The history of his policy from 1793 to 1800 touches much of the history of Europe. The conflicting objects which he kept before him, resistance to French aggression on the west, and to Russian and Prussian aggressions on the east, and the pursuit of more territory for Austria, compelled him to divide his exertions and his forces. Thus in 1793–94 he recalled troops from the west to participate in a partition of Poland, thereby taking pressure off France, and doing much to smooth the way for her subsequent victories. Some of his actions cannot be described as other than criminal. He was certainly responsible for the murderous attack on the French envoys at Rastadt in April 1799. He may have intended that they should only be robbed, but he must be held responsible for the acts of his agents. So again he has to answer for the perverse policy of Austria in 1799 when Suvarov and the Russians were recalled from northern Italy for no visible reason except that Austria should be left in sole possession of the dominions of the king of Sardinia, with a good excuse for keeping them.

The correspondence of Joseph de Maistre shows how bitterly the continental allies of Austria resented her selfishness, and how firmly they were persuaded that she was fighting for her own hand. That Thugut believed that he was doing his duty, and that he was carrying on the traditional policy of Austria, may be true. Yet his methods were so extreme, and his attitude so provocative as to justify the judgment passed on him by Kaunitz namely, that he required the control of a strong hand if good results were to be obtained from his ability.

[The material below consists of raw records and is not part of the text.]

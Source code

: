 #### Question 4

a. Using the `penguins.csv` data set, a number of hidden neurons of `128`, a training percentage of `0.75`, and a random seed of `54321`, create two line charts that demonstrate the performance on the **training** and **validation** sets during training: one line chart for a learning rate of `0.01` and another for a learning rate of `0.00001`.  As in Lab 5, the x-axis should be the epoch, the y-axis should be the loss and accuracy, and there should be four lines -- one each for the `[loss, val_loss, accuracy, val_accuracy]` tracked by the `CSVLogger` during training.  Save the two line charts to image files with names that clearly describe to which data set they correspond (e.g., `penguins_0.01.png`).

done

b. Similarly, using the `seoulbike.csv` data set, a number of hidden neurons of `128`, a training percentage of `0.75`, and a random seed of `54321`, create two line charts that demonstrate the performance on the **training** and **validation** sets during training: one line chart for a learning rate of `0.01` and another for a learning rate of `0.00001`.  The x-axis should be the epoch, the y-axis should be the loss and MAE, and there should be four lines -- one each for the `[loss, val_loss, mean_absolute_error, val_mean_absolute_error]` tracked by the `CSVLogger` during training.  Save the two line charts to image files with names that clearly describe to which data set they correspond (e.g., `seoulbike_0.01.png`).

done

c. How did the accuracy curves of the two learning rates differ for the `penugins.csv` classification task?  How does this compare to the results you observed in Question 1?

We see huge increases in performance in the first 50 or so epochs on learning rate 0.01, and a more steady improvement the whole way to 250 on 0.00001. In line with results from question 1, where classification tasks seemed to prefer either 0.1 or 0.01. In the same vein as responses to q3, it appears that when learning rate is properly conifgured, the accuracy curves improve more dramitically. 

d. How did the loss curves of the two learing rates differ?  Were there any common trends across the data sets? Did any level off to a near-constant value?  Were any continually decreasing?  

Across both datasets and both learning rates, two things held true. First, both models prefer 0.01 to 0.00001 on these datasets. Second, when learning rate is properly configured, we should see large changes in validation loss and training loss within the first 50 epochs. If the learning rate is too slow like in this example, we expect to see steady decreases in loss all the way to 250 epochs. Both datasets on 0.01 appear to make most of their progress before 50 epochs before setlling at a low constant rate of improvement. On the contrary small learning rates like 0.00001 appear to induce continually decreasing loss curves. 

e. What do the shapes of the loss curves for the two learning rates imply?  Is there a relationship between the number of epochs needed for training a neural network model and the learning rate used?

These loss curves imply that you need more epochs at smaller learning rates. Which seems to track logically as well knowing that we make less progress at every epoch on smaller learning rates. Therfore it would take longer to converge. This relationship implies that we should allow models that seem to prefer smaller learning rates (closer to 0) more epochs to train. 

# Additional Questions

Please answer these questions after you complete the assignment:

After the defeats of Austria in Italy in 1796–97 and the peace of Campo Formio, it became a fixed object with the French, and with a growing party in Austria who held him responsible for the disasters of the war, to secure the removal of Thugut. He found no support, except from the British government, which considered him, as a sure ally and had great influence at Vienna as paymaster of subsidies. The death of the empress Catherine of Russia deprived him of a friend at court.

==End of career==
During the campaigns of 1799 and 1800 Thugut was the advocate of war "to the knife". At the end he was kept in office only by the vigorous support of England. The battle of Hohenlinden on 3 December 1800 made his position untenable. He retired from public life, and left Vienna for Pressburg on 27 March 1801. At a later period he returned to Vienna and lived quietly on a pension of 7000 florins until his death on 28 May 1818.